With just over a year until the SEC’s controversial 151A ruling is set to go into law, legislators and activists have moved their anti-151A lobbying efforts into high gear. In the fifth installment of our ongoing coverage of the 151A issue, we take a look at the latest moves in the fight, and some experts’ projections for developments in 2010.
While this year’s cavalcade of financial failures and stunning regulatory blunders (the Madoff scam, for instance) have given the SEC some more pressing issues to deal with, is the looming 151A change still a steadfast reality for our industry?
SEC Ruling 151A, which would re-designate fixed indexed annuities as securities and require a substantial retooling of the sales, marketing and distribution of FIA products, is still set to go into effect on January 12, 2011. Since the first discussion on the proposed ruling emerged in the summer of 2008 and framework legislation was launched a year ago, the issue has become a key rallying point for both those who make their living creating and selling the products, as well as state legislators who see it as further evidence of a turf war for control of the insurance industry.
This summer, the U.S. Court of Appeals in Washington, D.C. provided some credence to members of an anti-151A lawsuit by calling the initial ruling “flawed” and “arbitrary and capricious,” handing the proposed regulation back to the SEC for a remand.

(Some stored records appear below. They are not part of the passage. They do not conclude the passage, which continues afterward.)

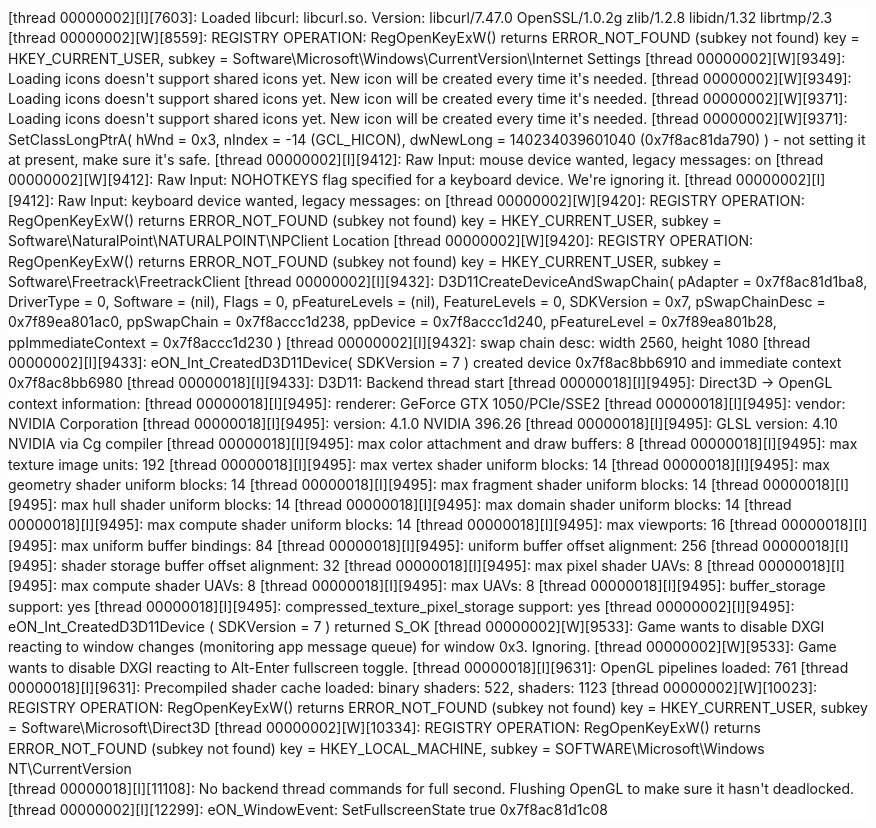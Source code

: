 [thread 00000002][I][7603]: Loaded libcurl: libcurl.so. Version: libcurl/7.47.0 OpenSSL/1.0.2g zlib/1.2.8 libidn/1.32 librtmp/2.3
[thread 00000002][W][8559]: REGISTRY OPERATION: RegOpenKeyExW() returns ERROR_NOT_FOUND (subkey not found) key = HKEY_CURRENT_USER, subkey = Software\Microsoft\Windows\CurrentVersion\Internet Settings
[thread 00000002][W][9349]: Loading icons doesn't support shared icons yet. New icon will be created every time it's needed.
[thread 00000002][W][9349]: Loading icons doesn't support shared icons yet. New icon will be created every time it's needed.
[thread 00000002][W][9371]: Loading icons doesn't support shared icons yet. New icon will be created every time it's needed.
[thread 00000002][W][9371]: SetClassLongPtrA( hWnd = 0x3, nIndex = -14 (GCL_HICON), dwNewLong = 140234039601040 (0x7f8ac81da790) ) - not setting it at present, make sure it's safe.
[thread 00000002][I][9412]: Raw Input: mouse device wanted, legacy messages: on
[thread 00000002][W][9412]: Raw Input: NOHOTKEYS flag specified for a keyboard device. We're ignoring it.
[thread 00000002][I][9412]: Raw Input: keyboard device wanted, legacy messages: on
[thread 00000002][W][9420]: REGISTRY OPERATION: RegOpenKeyExW() returns ERROR_NOT_FOUND (subkey not found) key = HKEY_CURRENT_USER, subkey = Software\NaturalPoint\NATURALPOINT\NPClient Location
[thread 00000002][W][9420]: REGISTRY OPERATION: RegOpenKeyExW() returns ERROR_NOT_FOUND (subkey not found) key = HKEY_CURRENT_USER, subkey = Software\Freetrack\FreetrackClient
[thread 00000002][I][9432]: D3D11CreateDeviceAndSwapChain( pAdapter = 0x7f8ac81d1ba8, DriverType = 0, Software = (nil), Flags = 0, pFeatureLevels = (nil), FeatureLevels = 0, SDKVersion = 0x7, pSwapChainDesc = 0x7f89ea801ac0, ppSwapChain = 0x7f8accc1d238, ppDevice = 0x7f8accc1d240, pFeatureLevel = 0x7f89ea801b28, ppImmediateContext = 0x7f8accc1d230 )
[thread 00000002][I][9432]:     swap chain desc: width 2560, height 1080
[thread 00000002][I][9433]: eON_Int_CreatedD3D11Device( SDKVersion = 7 ) created device 0x7f8ac8bb6910 and immediate context 0x7f8ac8bb6980
[thread 00000018][I][9433]: D3D11: Backend thread start
[thread 00000018][I][9495]: Direct3D -> OpenGL context information:
[thread 00000018][I][9495]:     renderer: GeForce GTX 1050/PCIe/SSE2
[thread 00000018][I][9495]:     vendor: NVIDIA Corporation
[thread 00000018][I][9495]:     version: 4.1.0 NVIDIA 396.26
[thread 00000018][I][9495]:     GLSL version: 4.10 NVIDIA via Cg compiler
[thread 00000018][I][9495]:     max color attachment and draw buffers: 8
[thread 00000018][I][9495]:     max texture image units: 192
[thread 00000018][I][9495]:     max vertex shader uniform blocks: 14
[thread 00000018][I][9495]:     max geometry shader uniform blocks: 14
[thread 00000018][I][9495]:     max fragment shader uniform blocks: 14
[thread 00000018][I][9495]:     max hull shader uniform blocks: 14
[thread 00000018][I][9495]:     max domain shader uniform blocks: 14
[thread 00000018][I][9495]:     max compute shader uniform blocks: 14
[thread 00000018][I][9495]:     max viewports: 16
[thread 00000018][I][9495]:     max uniform buffer bindings: 84
[thread 00000018][I][9495]:     uniform buffer offset alignment: 256
[thread 00000018][I][9495]:     shader storage buffer offset alignment: 32
[thread 00000018][I][9495]:     max pixel shader UAVs: 8
[thread 00000018][I][9495]:     max compute shader UAVs: 8
[thread 00000018][I][9495]:     max UAVs: 8
[thread 00000018][I][9495]:     buffer_storage support: yes
[thread 00000018][I][9495]:     compressed_texture_pixel_storage support: yes
[thread 00000002][I][9495]: eON_Int_CreatedD3D11Device ( SDKVersion = 7 ) returned S_OK
[thread 00000002][W][9533]: Game wants to disable DXGI reacting to window changes (monitoring app message queue) for window 0x3. Ignoring.
[thread 00000002][W][9533]: Game wants to disable DXGI reacting to Alt-Enter fullscreen toggle.
[thread 00000018][I][9631]: OpenGL pipelines loaded: 761
[thread 00000018][I][9631]: Precompiled shader cache loaded: binary shaders: 522, shaders: 1123
[thread 00000002][W][10023]: REGISTRY OPERATION: RegOpenKeyExW() returns ERROR_NOT_FOUND (subkey not found) key = HKEY_CURRENT_USER, subkey = Software\Microsoft\Direct3D
[thread 00000002][W][10334]: REGISTRY OPERATION: RegOpenKeyExW() returns ERROR_NOT_FOUND (subkey not found) key = HKEY_LOCAL_MACHINE, subkey = SOFTWARE\Microsoft\Windows NT\CurrentVersion\
[thread 00000018][I][11108]: No backend thread commands for full second. Flushing OpenGL to make sure it hasn't deadlocked.
[thread 00000002][I][12299]: eON_WindowEvent: SetFullscreenState true 0x7f8ac81d1c08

Since then, several key state insurance commissioners have maintained constant, interactive contact with the SEC and its still relatively new Obama Administration-era chairman, Mary Schapiro, and say that they’ve been pleased by the extent of public discourse and discussion on 151A – a regulation created and pushed forward, as many have noted, in the waning last hours of the Bush presidency.
Sean Dilweg, Wisconsin’s Commissioner of Insurance, says he and other vocal state-level reps (including Iowa’s Susan Voss) in the NAIC have been working closely with Schapiro’s staff. He says he’s seen considerable effort on the SEC’s part to get more contributions on the issue from external partners.
“She’s set up a system to reach out to interested groups for more input,” Dilweg says. “But it’s an unusual issue to deal with. The insurance industry really doesn’t have a unified approach to the issue, with sellers of different products taking different sides, so it’s hard to get a unified approach.”
Instead, Dilweg says that he and the NAIC are hoping that the organization’s draft suitability supervision and training model, which would place more responsibility for suitable sales on companies and the financial advisors who sell them, might help negate the entire need for the 151A legislation. A pilot program is underway in Iowa; Dilweg says the objective is to continue to maintain the autonomy of the state level oversight of financial products. “We want to demonstrate to the SEC that they do not need to wade into the issue any further.”
A lesson in civics
151A has also served as an important civics lesson for a number of people directly involved in the FIA business, who say their ongoing, hands-on efforts to blitz their senators and congressmen has opened their eyes to the way that Washington works.
Last month, members of the Coalition for Indexed Products (a grassroots organization composed of marketing organizations, insurance companies and individual producers) continued its anti-151A push with a “National Call-In Day,” bombarding federal representatives with a further cavalcade of appeals to quash the legislation. Congressmen and senators are being asked to sign their support for Meeks/Price House Bill 2733 and Senate Bill 1389, both of which call for overturning 151A and have picked up significant support over the year.